Good luck Graham - bet you planned to take h out for a nice cruise eh?

Hope it all goes well mate, look forward to seeing it in the flesh at Donny.

J & H


----------



## R6B TT

Good luck Graham - Lucky man - enjoy!


----------



## ObiWan

I know now why we had to be finished for the weekend :lol: :lol: :lol:

Go for it Graham amd fingers crossed for the weather


----------



## BAMTT

followed tick followed tock followed tick followed tock followed tick followed tock followed tick followed tock followed tick followed tock followed tick followed tock followed tick followed tock followed tick followed tock followed tick followed tock followed tick followed tock followed tick followed tock followed tick followed tock followed tick followed tock followed tick followed tock followed tick followed tock followed tick followed tock followed tick followed tock followed tick followed tock followed tick followed tock followed tick followed tock followed tick followed tock followed tick followed tock followed tick followed tock followed tick followed tock followed tick followed tock followed tick followed tock followed tick followed tock followed tick followed tock followed tick followed tock followed tick followed tock followed tick followed tock followed tick followed tock followed tick followed tock followed tick followed tock followed tick followed tock followed tick followed tock followed tick followed tock followed tick followed tock followed tick followed tock followed tick followed tock

Enjoy the RS4 Graham, but tonight is going to be a long night, its going to be some 'other marques' car park this year


----------



## Leg

Hope it shines for you tomorrow Graham.

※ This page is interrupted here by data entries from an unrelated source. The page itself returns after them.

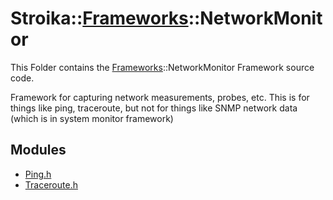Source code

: # Stroika::[Frameworks](../ReadMe.md)::NetworkMonitor

This Folder contains the [Frameworks](../ReadMe.md)::NetworkMonitor Framework source code.

Framework for capturing network measurements, probes, etc.
This is for things like ping, traceroute, but not for things like SNMP network data (which is in system monitor framework)

## Modules

- [Ping.h](Ping.h)
- [Traceroute.h](Traceroute.h)
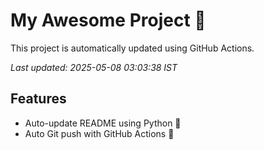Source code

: # My Awesome Project 🚀

This project is automatically updated using GitHub Actions.

_Last updated: 2025-05-08 03:03:38 IST_

## Features
- Auto-update README using Python 🐍
- Auto Git push with GitHub Actions 🤖
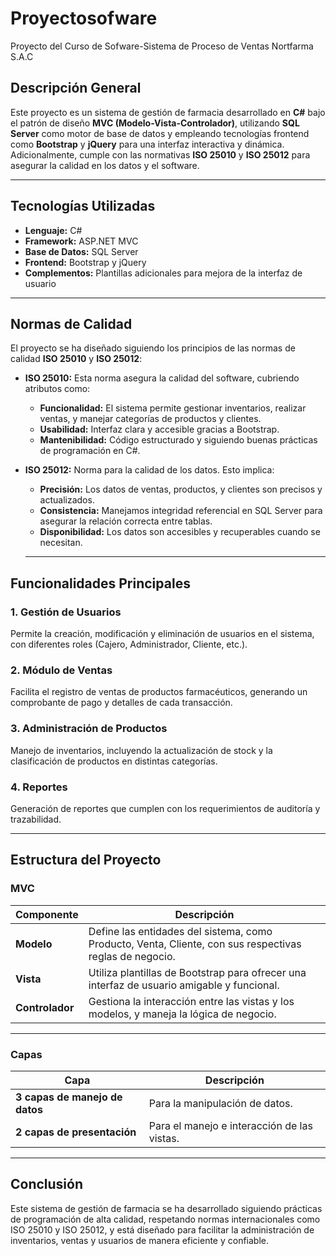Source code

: # Proyectosofware

Proyecto del Curso de Sofware-Sistema de Proceso de Ventas Nortfarma S.A.C


## Descripción General
Este proyecto es un sistema de gestión de farmacia desarrollado en **C#** bajo el patrón de diseño **MVC (Modelo-Vista-Controlador)**, utilizando **SQL Server** como motor de base de datos y empleando tecnologías frontend como **Bootstrap** y **jQuery** para una interfaz interactiva y dinámica. Adicionalmente, cumple con las normativas **ISO 25010** y **ISO 25012** para asegurar la calidad en los datos y el software.

---

## Tecnologías Utilizadas
- **Lenguaje:** C#
- **Framework:** ASP.NET MVC
- **Base de Datos:** SQL Server
- **Frontend:** Bootstrap y jQuery
- **Complementos:** Plantillas adicionales para mejora de la interfaz de usuario

---

## Normas de Calidad
El proyecto se ha diseñado siguiendo los principios de las normas de calidad **ISO 25010** y **ISO 25012**:

- **ISO 25010:** Esta norma asegura la calidad del software, cubriendo atributos como:
  - **Funcionalidad:** El sistema permite gestionar inventarios, realizar ventas, y manejar categorías de productos y clientes.
  - **Usabilidad:** Interfaz clara y accesible gracias a Bootstrap.
  - **Mantenibilidad:** Código estructurado y siguiendo buenas prácticas de programación en C#.

- **ISO 25012:** Norma para la calidad de los datos. Esto implica:
  - **Precisión:** Los datos de ventas, productos, y clientes son precisos y actualizados.
  - **Consistencia:** Manejamos integridad referencial en SQL Server para asegurar la relación correcta entre tablas.
  - **Disponibilidad:** Los datos son accesibles y recuperables cuando se necesitan.

  ---

## Funcionalidades Principales
### 1. Gestión de Usuarios
Permite la creación, modificación y eliminación de usuarios en el sistema, con diferentes roles (Cajero, Administrador, Cliente, etc.).

### 2. Módulo de Ventas
Facilita el registro de ventas de productos farmacéuticos, generando un comprobante de pago y detalles de cada transacción.

### 3. Administración de Productos
Manejo de inventarios, incluyendo la actualización de stock y la clasificación de productos en distintas categorías.

### 4. Reportes
Generación de reportes que cumplen con los requerimientos de auditoría y trazabilidad.

---

## Estructura del Proyecto

### MVC
| Componente   | Descripción                                                                                   |
|--------------|-----------------------------------------------------------------------------------------------|
| **Modelo**   | Define las entidades del sistema, como Producto, Venta, Cliente, con sus respectivas reglas de negocio. |
| **Vista**    | Utiliza plantillas de Bootstrap para ofrecer una interfaz de usuario amigable y funcional.    |
| **Controlador** | Gestiona la interacción entre las vistas y los modelos, y maneja la lógica de negocio.      |

---

### Capas

| Capa   | Descripción                                                                                   |
|--------------|-----------------------------------------------------------------------------------------------|
| **3 capas de manejo de datos**   | Para la manipulación de datos. |
| **2 capas de presentación**    | Para el manejo e interacción de las vistas.    |


---



## Conclusión
Este sistema de gestión de farmacia se ha desarrollado siguiendo prácticas de programación de alta calidad, respetando normas internacionales como ISO 25010 y ISO 25012, y está diseñado para facilitar la administración de inventarios, ventas y usuarios de manera eficiente y confiable.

Enjoy.


----------



## Love_iTT

Thanks to everyone for the comments and encouragement over the last couple of months. I'm now only a few hours away from getting my hands on the RS4 Cab and I couldn't be more excited if I tried 

I cleared out the TT tonight which was a bit sad to do but I just kept thinking of what I'd be getting tomorrow, however I won't ever forget the great times I've had with this car, it's been the most enjoyable and reliable car I've ever owned - it never let me down, OK a couple of things went wrong but not enough to cause concern.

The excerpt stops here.